Handling purchase transactions which involve bank owned foreclosure sales are not limited to merely standard bank owned properties, and as I am sure you will all agree, each of us have handled our fair share of FHA property disposition cases. As HUD continues to improve the incentives for homebuyers where the purchase of these properties are concerned, It is more important than ever, that we as lenders make sure we handle all of nuances where financing these types of transactions are concerned.

While it is important to recognize that how HUD REO is sold, it is also important to recognize how they can be financed and of course what HUD’s requirements are in terms of the mortgage product being sought by the borrower. Typically, when a property is listed on the HUD Home Store website, it is noted as to if the financing is available under the FHA mortgage insurance program or if it is uninsurable due to the overall condition of the property. Often times, if the property is in need of repairs that do not exceed $5,000 and these repairs will bring the property up to HUD minimum property standards, then the property is sold with a repair escrow which HUD will allow the borrower to finance into the loan.

If however, the property is dilapidated to an extent that may require rehabilitation greater than $5,000 the property is often listed as 203k eligible on the listing card.

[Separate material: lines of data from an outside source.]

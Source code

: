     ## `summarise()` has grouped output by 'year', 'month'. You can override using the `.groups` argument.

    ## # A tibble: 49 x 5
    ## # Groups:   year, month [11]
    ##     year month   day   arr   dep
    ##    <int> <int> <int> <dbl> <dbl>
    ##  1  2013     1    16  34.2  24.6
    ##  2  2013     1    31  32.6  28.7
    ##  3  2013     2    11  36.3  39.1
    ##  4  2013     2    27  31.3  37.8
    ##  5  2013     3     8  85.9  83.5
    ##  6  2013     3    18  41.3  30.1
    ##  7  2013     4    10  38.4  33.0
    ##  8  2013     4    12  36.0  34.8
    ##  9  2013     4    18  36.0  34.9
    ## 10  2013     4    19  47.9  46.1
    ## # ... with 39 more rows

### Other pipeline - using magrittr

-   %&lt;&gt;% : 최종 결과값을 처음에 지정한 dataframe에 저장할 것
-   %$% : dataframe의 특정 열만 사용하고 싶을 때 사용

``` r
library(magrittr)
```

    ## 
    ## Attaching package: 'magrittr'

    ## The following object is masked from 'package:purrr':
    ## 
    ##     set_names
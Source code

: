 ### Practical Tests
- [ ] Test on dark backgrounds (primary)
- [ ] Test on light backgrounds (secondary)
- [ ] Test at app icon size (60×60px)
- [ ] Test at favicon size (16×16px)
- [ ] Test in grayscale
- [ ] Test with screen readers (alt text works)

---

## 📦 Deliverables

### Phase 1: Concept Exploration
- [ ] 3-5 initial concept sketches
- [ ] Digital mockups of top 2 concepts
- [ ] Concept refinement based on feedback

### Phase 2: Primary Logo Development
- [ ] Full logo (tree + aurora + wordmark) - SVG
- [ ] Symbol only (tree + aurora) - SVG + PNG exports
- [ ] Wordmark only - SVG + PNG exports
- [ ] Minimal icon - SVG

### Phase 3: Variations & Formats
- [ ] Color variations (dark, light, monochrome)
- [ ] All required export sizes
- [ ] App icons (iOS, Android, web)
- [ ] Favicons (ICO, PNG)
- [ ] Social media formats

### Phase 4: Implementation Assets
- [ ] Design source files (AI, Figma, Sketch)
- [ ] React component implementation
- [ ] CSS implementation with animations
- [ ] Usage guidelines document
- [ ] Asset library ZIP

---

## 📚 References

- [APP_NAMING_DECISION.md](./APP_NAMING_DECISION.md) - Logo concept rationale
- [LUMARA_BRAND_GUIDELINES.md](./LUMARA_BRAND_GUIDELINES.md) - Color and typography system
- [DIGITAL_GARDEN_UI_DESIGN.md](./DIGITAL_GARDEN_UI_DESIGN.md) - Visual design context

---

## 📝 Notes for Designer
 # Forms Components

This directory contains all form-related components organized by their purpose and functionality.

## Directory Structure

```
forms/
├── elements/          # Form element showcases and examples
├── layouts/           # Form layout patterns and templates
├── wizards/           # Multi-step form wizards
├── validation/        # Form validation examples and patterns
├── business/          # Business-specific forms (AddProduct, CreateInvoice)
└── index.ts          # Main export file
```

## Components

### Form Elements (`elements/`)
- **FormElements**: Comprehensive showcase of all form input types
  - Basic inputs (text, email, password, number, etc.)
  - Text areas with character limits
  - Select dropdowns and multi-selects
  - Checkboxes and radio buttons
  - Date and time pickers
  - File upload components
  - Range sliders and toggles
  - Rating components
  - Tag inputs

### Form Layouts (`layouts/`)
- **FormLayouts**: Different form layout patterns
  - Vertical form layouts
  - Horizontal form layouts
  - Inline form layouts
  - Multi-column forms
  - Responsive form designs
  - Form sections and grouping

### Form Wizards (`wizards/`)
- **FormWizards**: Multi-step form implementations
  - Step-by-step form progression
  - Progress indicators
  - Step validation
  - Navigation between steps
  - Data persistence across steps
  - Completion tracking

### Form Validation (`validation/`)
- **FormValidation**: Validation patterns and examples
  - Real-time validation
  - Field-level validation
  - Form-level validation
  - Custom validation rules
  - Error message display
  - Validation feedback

Additionally, HUD will sometimes introduce certain incentives into the market place, such as $100.00 down payment options to homebuyers and these too must be recognized when calculating the cash requirements of the borrower as well as determining the maximum mortgage the borrower may have. These things as well as documentation requirements are the things that we must consider from an underwriting standpoint when completing financing for these property types.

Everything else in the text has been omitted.